▸ **WHAT THE EXERCISE ASKS**: The response should be the records below, repeated exactly, with each picture left out.

******************************

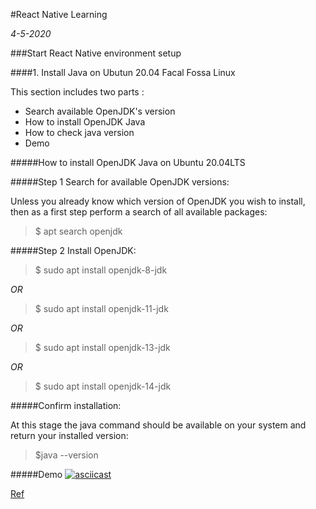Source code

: #React Native Learning

*4-5-2020*

###Start React Native environment setup

####1. Install Java on Ubutun 20.04 Facal Fossa Linux

This section includes two parts :

+ Search available OpenJDK's version
+ How to install OpenJDK Java
+ How to check java version
+ Demo

#####How to install OpenJDK Java on Ubuntu 20.04LTS 

#####Step 1 Search for available OpenJDK versions:

Unless you already know which version of OpenJDK you wish to install, then as a first step perform a search of all available packages:

>$ apt search openjdk

#####Step 2 Install OpenJDK:

>$ sudo apt install openjdk-8-jdk

*OR*
>$ sudo apt install openjdk-11-jdk

*OR*

>$ sudo apt install openjdk-13-jdk

*OR*

>$ sudo apt install openjdk-14-jdk


#####Confirm installation:

At this stage the java command should be available on your system and return your installed version:

>$java --version

#####Demo
[![asciicast](https://asciinema.org/a/7uT4ZJ3yBuGuEaoaV5qa5H6TM.svg)](https://asciinema.org/a/7uT4ZJ3yBuGuEaoaV5qa5H6TM)

[Ref](https://linuxconfig.org/how-to-install-java-on-ubuntu-20-04-lts-focal-fossa-linux)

******************************

▸ **SOLUTION BELOW**:
Source code

: #React Native Learning

*4-5-2020*

###Start React Native environment setup

####1. Install Java on Ubutun 20.04 Facal Fossa Linux

This section includes two parts :

+ Search available OpenJDK's version
+ How to install OpenJDK Java
+ How to check java version
+ Demo

#####How to install OpenJDK Java on Ubuntu 20.04LTS 

#####Step 1 Search for available OpenJDK versions:

Unless you already know which version of OpenJDK you wish to install, then as a first step perform a search of all available packages:

>$ apt search openjdk

#####Step 2 Install OpenJDK:

>$ sudo apt install openjdk-8-jdk

*OR*
>$ sudo apt install openjdk-11-jdk

*OR*

>$ sudo apt install openjdk-13-jdk

*OR*

>$ sudo apt install openjdk-14-jdk


#####Confirm installation:

At this stage the java command should be available on your system and return your installed version:

>$java --version

#####Demo
[![asciicast](https://asciinema.org/a/7uT4ZJ3yBuGuEaoaV5qa5H6TM.svg)](https://asciinema.org/a/7uT4ZJ3yBuGuEaoaV5qa5H6TM)

[Ref](https://linuxconfig.org/how-to-install-java-on-ubuntu-20-04-lts-focal-fossa-linux)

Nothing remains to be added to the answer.